• _What the task asks_
What you return must match the data below exactly, minus any pictures.

(Records drawn from a dataset)
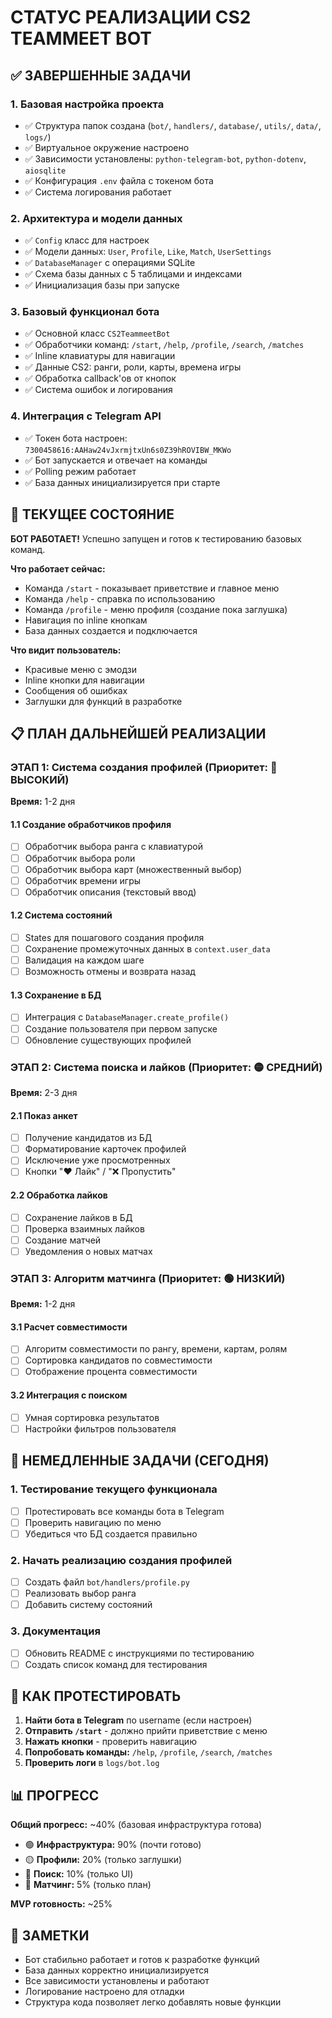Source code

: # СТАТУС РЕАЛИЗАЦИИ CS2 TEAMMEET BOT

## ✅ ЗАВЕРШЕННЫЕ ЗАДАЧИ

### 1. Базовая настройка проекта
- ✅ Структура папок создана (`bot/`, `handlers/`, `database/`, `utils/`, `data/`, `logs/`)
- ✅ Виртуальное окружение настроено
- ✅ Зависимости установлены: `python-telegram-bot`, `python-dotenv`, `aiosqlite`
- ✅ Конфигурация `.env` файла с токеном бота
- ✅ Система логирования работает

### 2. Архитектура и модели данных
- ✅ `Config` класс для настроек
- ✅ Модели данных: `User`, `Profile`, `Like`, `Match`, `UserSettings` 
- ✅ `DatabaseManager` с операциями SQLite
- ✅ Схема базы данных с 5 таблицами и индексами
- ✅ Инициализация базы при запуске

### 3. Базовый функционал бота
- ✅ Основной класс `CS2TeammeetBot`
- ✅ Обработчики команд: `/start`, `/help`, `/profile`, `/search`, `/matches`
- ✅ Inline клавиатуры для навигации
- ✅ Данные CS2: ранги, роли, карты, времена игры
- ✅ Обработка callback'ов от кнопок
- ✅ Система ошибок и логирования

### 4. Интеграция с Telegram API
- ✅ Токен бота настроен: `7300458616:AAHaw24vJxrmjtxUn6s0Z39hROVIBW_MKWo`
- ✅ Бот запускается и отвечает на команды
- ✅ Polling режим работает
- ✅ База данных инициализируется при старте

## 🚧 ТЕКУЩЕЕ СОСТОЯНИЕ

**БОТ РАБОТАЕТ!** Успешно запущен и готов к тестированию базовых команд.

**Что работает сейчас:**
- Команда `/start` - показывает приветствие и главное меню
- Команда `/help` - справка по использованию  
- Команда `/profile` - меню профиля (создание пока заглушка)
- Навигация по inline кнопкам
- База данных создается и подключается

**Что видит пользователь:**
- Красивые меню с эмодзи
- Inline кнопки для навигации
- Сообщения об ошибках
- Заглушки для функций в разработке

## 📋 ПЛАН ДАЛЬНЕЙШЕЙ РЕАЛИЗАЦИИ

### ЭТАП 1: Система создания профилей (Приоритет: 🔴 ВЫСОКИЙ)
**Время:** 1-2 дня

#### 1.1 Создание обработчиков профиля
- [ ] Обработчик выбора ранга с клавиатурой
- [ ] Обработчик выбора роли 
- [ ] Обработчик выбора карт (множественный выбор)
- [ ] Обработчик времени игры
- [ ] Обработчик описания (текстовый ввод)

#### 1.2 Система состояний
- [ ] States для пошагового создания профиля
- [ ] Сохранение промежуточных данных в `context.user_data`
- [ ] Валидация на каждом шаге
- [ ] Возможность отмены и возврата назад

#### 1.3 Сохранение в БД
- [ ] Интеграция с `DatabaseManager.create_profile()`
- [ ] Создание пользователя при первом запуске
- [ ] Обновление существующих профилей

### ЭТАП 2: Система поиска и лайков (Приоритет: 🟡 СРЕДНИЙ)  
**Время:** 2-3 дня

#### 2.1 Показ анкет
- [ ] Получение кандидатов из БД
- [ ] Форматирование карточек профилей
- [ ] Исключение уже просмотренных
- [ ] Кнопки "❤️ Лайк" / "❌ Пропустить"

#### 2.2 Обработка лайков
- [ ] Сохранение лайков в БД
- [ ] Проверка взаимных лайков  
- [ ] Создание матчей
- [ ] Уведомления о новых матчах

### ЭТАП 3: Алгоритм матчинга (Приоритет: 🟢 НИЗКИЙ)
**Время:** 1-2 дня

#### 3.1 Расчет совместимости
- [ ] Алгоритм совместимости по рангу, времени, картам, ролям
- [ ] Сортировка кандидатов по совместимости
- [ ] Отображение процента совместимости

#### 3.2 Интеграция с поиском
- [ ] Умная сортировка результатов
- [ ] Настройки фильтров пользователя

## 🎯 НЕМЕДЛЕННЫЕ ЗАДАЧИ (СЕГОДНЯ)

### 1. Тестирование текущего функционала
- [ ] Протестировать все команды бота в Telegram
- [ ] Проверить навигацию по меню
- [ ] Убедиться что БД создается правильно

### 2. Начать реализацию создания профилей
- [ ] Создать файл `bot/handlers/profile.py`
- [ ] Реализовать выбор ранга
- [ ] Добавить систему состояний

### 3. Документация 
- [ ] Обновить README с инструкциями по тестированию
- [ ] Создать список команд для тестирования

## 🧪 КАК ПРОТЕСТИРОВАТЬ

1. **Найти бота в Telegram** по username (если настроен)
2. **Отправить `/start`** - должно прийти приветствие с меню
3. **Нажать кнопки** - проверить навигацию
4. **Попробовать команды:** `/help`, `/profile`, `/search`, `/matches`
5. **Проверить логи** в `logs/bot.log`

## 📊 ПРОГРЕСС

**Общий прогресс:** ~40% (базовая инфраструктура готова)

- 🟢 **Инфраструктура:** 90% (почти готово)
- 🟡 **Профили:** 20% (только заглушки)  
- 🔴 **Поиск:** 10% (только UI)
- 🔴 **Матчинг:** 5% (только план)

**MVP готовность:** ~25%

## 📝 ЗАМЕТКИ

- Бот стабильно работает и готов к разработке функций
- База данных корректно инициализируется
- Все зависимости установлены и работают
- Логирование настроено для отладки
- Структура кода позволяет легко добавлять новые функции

• _Solution to this problem_
Source code

: # СТАТУС РЕАЛИЗАЦИИ CS2 TEAMMEET BOT

## ✅ ЗАВЕРШЕННЫЕ ЗАДАЧИ

### 1. Базовая настройка проекта
- ✅ Структура папок создана (`bot/`, `handlers/`, `database/`, `utils/`, `data/`, `logs/`)
- ✅ Виртуальное окружение настроено
- ✅ Зависимости установлены: `python-telegram-bot`, `python-dotenv`, `aiosqlite`
- ✅ Конфигурация `.env` файла с токеном бота
- ✅ Система логирования работает

### 2. Архитектура и модели данных
- ✅ `Config` класс для настроек
- ✅ Модели данных: `User`, `Profile`, `Like`, `Match`, `UserSettings` 
- ✅ `DatabaseManager` с операциями SQLite
- ✅ Схема базы данных с 5 таблицами и индексами
- ✅ Инициализация базы при запуске

### 3. Базовый функционал бота
- ✅ Основной класс `CS2TeammeetBot`
- ✅ Обработчики команд: `/start`, `/help`, `/profile`, `/search`, `/matches`
- ✅ Inline клавиатуры для навигации
- ✅ Данные CS2: ранги, роли, карты, времена игры
- ✅ Обработка callback'ов от кнопок
- ✅ Система ошибок и логирования

### 4. Интеграция с Telegram API
- ✅ Токен бота настроен: `7300458616:AAHaw24vJxrmjtxUn6s0Z39hROVIBW_MKWo`
- ✅ Бот запускается и отвечает на команды
- ✅ Polling режим работает
- ✅ База данных инициализируется при старте

## 🚧 ТЕКУЩЕЕ СОСТОЯНИЕ

**БОТ РАБОТАЕТ!** Успешно запущен и готов к тестированию базовых команд.

**Что работает сейчас:**
- Команда `/start` - показывает приветствие и главное меню
- Команда `/help` - справка по использованию  
- Команда `/profile` - меню профиля (создание пока заглушка)
- Навигация по inline кнопкам
- База данных создается и подключается

**Что видит пользователь:**
- Красивые меню с эмодзи
- Inline кнопки для навигации
- Сообщения об ошибках
- Заглушки для функций в разработке

## 📋 ПЛАН ДАЛЬНЕЙШЕЙ РЕАЛИЗАЦИИ

### ЭТАП 1: Система создания профилей (Приоритет: 🔴 ВЫСОКИЙ)
**Время:** 1-2 дня

#### 1.1 Создание обработчиков профиля
- [ ] Обработчик выбора ранга с клавиатурой
- [ ] Обработчик выбора роли 
- [ ] Обработчик выбора карт (множественный выбор)
- [ ] Обработчик времени игры
- [ ] Обработчик описания (текстовый ввод)

#### 1.2 Система состояний
- [ ] States для пошагового создания профиля
- [ ] Сохранение промежуточных данных в `context.user_data`
- [ ] Валидация на каждом шаге
- [ ] Возможность отмены и возврата назад

#### 1.3 Сохранение в БД
- [ ] Интеграция с `DatabaseManager.create_profile()`
- [ ] Создание пользователя при первом запуске
- [ ] Обновление существующих профилей

### ЭТАП 2: Система поиска и лайков (Приоритет: 🟡 СРЕДНИЙ)  
**Время:** 2-3 дня

#### 2.1 Показ анкет
- [ ] Получение кандидатов из БД
- [ ] Форматирование карточек профилей
- [ ] Исключение уже просмотренных
- [ ] Кнопки "❤️ Лайк" / "❌ Пропустить"

#### 2.2 Обработка лайков
- [ ] Сохранение лайков в БД
- [ ] Проверка взаимных лайков  
- [ ] Создание матчей
- [ ] Уведомления о новых матчах

### ЭТАП 3: Алгоритм матчинга (Приоритет: 🟢 НИЗКИЙ)
**Время:** 1-2 дня

#### 3.1 Расчет совместимости
- [ ] Алгоритм совместимости по рангу, времени, картам, ролям
- [ ] Сортировка кандидатов по совместимости
- [ ] Отображение процента совместимости

#### 3.2 Интеграция с поиском
- [ ] Умная сортировка результатов
- [ ] Настройки фильтров пользователя

## 🎯 НЕМЕДЛЕННЫЕ ЗАДАЧИ (СЕГОДНЯ)

### 1. Тестирование текущего функционала
- [ ] Протестировать все команды бота в Telegram
- [ ] Проверить навигацию по меню
- [ ] Убедиться что БД создается правильно

### 2. Начать реализацию создания профилей
- [ ] Создать файл `bot/handlers/profile.py`
- [ ] Реализовать выбор ранга
- [ ] Добавить систему состояний

### 3. Документация 
- [ ] Обновить README с инструкциями по тестированию
- [ ] Создать список команд для тестирования

## 🧪 КАК ПРОТЕСТИРОВАТЬ

1. **Найти бота в Telegram** по username (если настроен)
2. **Отправить `/start`** - должно прийти приветствие с меню
3. **Нажать кнопки** - проверить навигацию
4. **Попробовать команды:** `/help`, `/profile`, `/search`, `/matches`
5. **Проверить логи** в `logs/bot.log`

## 📊 ПРОГРЕСС

**Общий прогресс:** ~40% (базовая инфраструктура готова)

- 🟢 **Инфраструктура:** 90% (почти готово)
- 🟡 **Профили:** 20% (только заглушки)  
- 🔴 **Поиск:** 10% (только UI)
- 🔴 **Матчинг:** 5% (только план)

**MVP готовность:** ~25%

## 📝 ЗАМЕТКИ

- Бот стабильно работает и готов к разработке функций
- База данных корректно инициализируется
- Все зависимости установлены и работают
- Логирование настроено для отладки
- Структура кода позволяет легко добавлять новые функции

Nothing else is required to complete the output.